We Are the Rebels

Home > Other > We Are the Rebels > Page 11
We Are the Rebels Page 11

by Clare Wright


  Ann Middleton of Buninyong petitioned the Governor on behalf of her husband Charles, a butcher, who had been convicted of sheep stealing and sentenced to five years’ hard labour on the roads. Please, begged Ann, restore him to his distressed and unhappy wife and by doing so enable him to provide the necessities of his now distressed family. Some 40 signatures were attached to the petition.

  Hotham scrawled his reply on the bottom corner of the petition. Cannot interfere with the course of the law.

  There are multiple petitions written by women—or, if a woman could not write, by a literate friend—seeking to commute their husbands’ jail sentences or have them freed from lunatic asylums. Mrs Grant collected 117 signatures in her petition to remit the jail sentence of her husband, James Grant, who was nicked for shewing another person’s licence.

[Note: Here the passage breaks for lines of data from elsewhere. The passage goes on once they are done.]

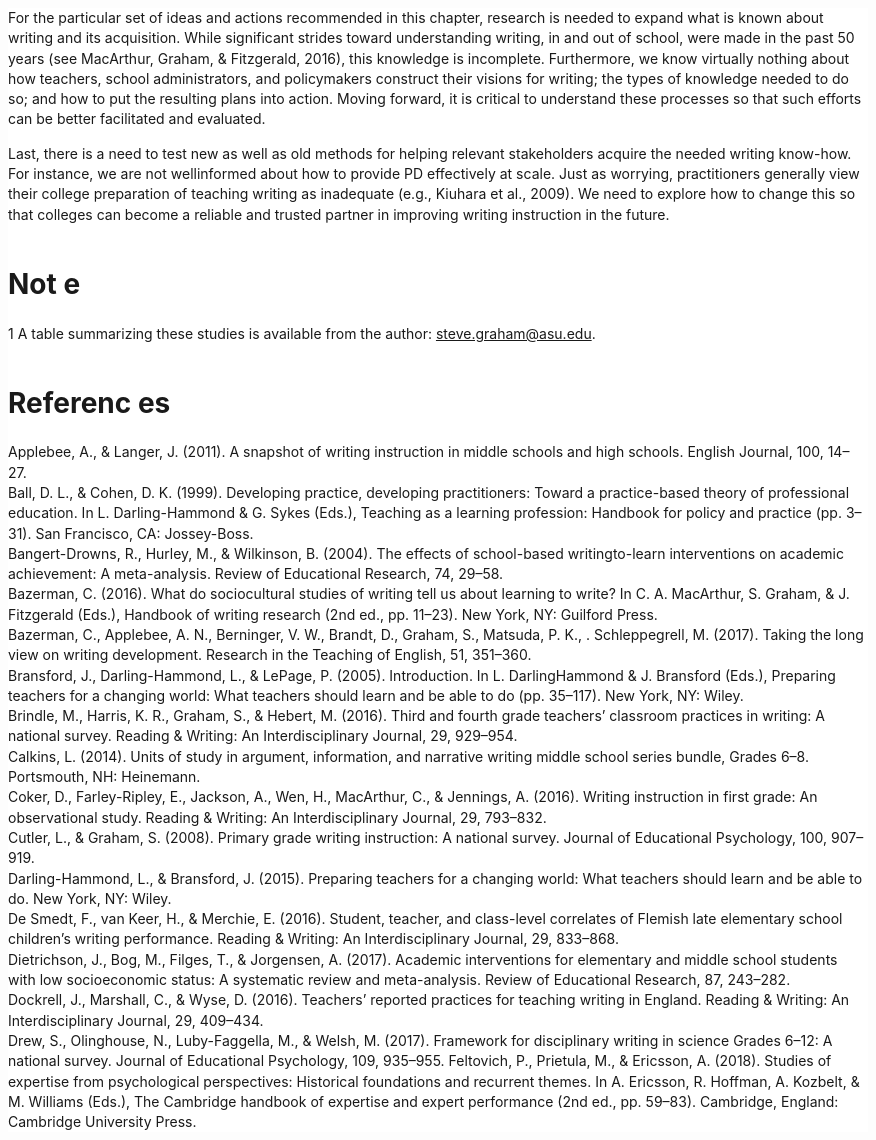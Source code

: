 For the particular set of ideas and actions recommended in this chapter, research is needed to expand what is known about writing and its acquisition. While significant strides toward understanding writing, in and out of school, were made in the past 50 years (see MacArthur, Graham, & Fitzgerald, 2016), this knowledge is incomplete. Furthermore, we know virtually nothing about how teachers, school administrators, and policymakers construct their visions for writing; the types of knowledge needed to do so; and how to put the resulting plans into action. Moving forward, it is critical to understand these processes so that such efforts can be better facilitated and evaluated.

Last, there is a need to test new as well as old methods for helping relevant stakeholders acquire the needed writing know-how. For instance, we are not wellinformed about how to provide PD effectively at scale. Just as worrying, practitioners generally view their college preparation of teaching writing as inadequate (e.g., Kiuhara et al., 2009). We need to explore how to change this so that colleges can become a reliable and trusted partner in improving writing instruction in the future.

# Not e

1 A table summarizing these studies is available from the author: steve.graham@asu.edu.

# Referenc es

Applebee, A., & Langer, J. (2011). A snapshot of writing instruction in middle schools and high schools. English Journal, 100, 14–27.   
Ball, D. L., & Cohen, D. K. (1999). Developing practice, developing practitioners: Toward a practice-based theory of professional education. In L. Darling-Hammond & G. Sykes (Eds.), Teaching as a learning profession: Handbook for policy and practice (pp. 3–31). San Francisco, CA: Jossey-Boss.   
Bangert-Drowns, R., Hurley, M., & Wilkinson, B. (2004). The effects of school-based writingto-learn interventions on academic achievement: A meta-analysis. Review of Educational Research, 74, 29–58.   
Bazerman, C. (2016). What do sociocultural studies of writing tell us about learning to write? In C. A. MacArthur, S. Graham, & J. Fitzgerald (Eds.), Handbook of writing research (2nd ed., pp. 11–23). New York, NY: Guilford Press.   
Bazerman, C., Applebee, A. N., Berninger, V. W., Brandt, D., Graham, S., Matsuda, P. K., . Schleppegrell, M. (2017). Taking the long view on writing development. Research in the Teaching of English, 51, 351–360.   
Bransford, J., Darling-Hammond, L., & LePage, P. (2005). Introduction. In L. DarlingHammond & J. Bransford (Eds.), Preparing teachers for a changing world: What teachers should learn and be able to do (pp. 35–117). New York, NY: Wiley.   
Brindle, M., Harris, K. R., Graham, S., & Hebert, M. (2016). Third and fourth grade teachers’ classroom practices in writing: A national survey. Reading & Writing: An Interdisciplinary Journal, 29, 929–954.   
Calkins, L. (2014). Units of study in argument, information, and narrative writing middle school series bundle, Grades 6–8. Portsmouth, NH: Heinemann.   
Coker, D., Farley-Ripley, E., Jackson, A., Wen, H., MacArthur, C., & Jennings, A. (2016). Writing instruction in first grade: An observational study. Reading & Writing: An Interdisciplinary Journal, 29, 793–832.   
Cutler, L., & Graham, S. (2008). Primary grade writing instruction: A national survey. Journal of Educational Psychology, 100, 907–919.   
Darling-Hammond, L., & Bransford, J. (2015). Preparing teachers for a changing world: What teachers should learn and be able to do. New York, NY: Wiley.   
De Smedt, F., van Keer, H., & Merchie, E. (2016). Student, teacher, and class-level correlates of Flemish late elementary school children’s writing performance. Reading & Writing: An Interdisciplinary Journal, 29, 833–868.   
Dietrichson, J., Bog, M., Filges, T., & Jorgensen, A. (2017). Academic interventions for elementary and middle school students with low socioeconomic status: A systematic review and meta-analysis. Review of Educational Research, 87, 243–282.   
Dockrell, J., Marshall, C., & Wyse, D. (2016). Teachers’ reported practices for teaching writing in England. Reading & Writing: An Interdisciplinary Journal, 29, 409–434.   
Drew, S., Olinghouse, N., Luby-Faggella, M., & Welsh, M. (2017). Framework for disciplinary writing in science Grades 6–12: A national survey. Journal of Educational Psychology, 109, 935–955. Feltovich, P., Prietula, M., & Ericsson, A. (2018). Studies of expertise from psychological perspectives: Historical foundations and recurrent themes. In A. Ericsson, R. Hoffman, A. Kozbelt, & M. Williams (Eds.), The Cambridge handbook of expertise and expert performance (2nd ed., pp. 59–83). Cambridge, England: Cambridge University Press.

She was in abject poverty and not able to procure the means of livelihood, she wrote. Your Petitioner has also other children who are looking to her for the means of subsistence and what will become of herself and them during her husband’s imprisonment Petitioner knoweth not.

  These heartfelt pleas fell on deaf ears, terminating with Governor Hotham’s standard and abrupt response.

  Cannot entertain. Not granted. Put away.

  He tossed formal petitions bearing hundreds of signatures in the same bin as the many barely decipherable notes, which he marked begging letters, received from impoverished widows or frantic wives seeking work for their unemployed husbands.

  With their pleas to the Governor falling on deaf ears, people formed a new strategy. Lady Hotham began receiving begging letters too. Mrs O’Neill, supporting herself and her three children by needle work and selling mostly everything I had, requested assistance in finding a position for her two boys. Hoping your Ladyship will not think me too impolite, she wrote, perhaps you would have the goodness to speak to Sir Charles Hotham.

  Twenty-three-year-old Esther McKenzie petitioned Lady Hotham the same week. Owing to her husband being indisposed and her sixteen-month-old baby dangerously ill by Dentition [teething] and Colonial Fever and is not expected to live, she was very distressed and without the necessities of life. Esther was fully convinced of your Ladyship’s kindness to the distressed, and wrote that she is filled with hopes…in bestowing her a trifle to purchase some bread for her disabled family.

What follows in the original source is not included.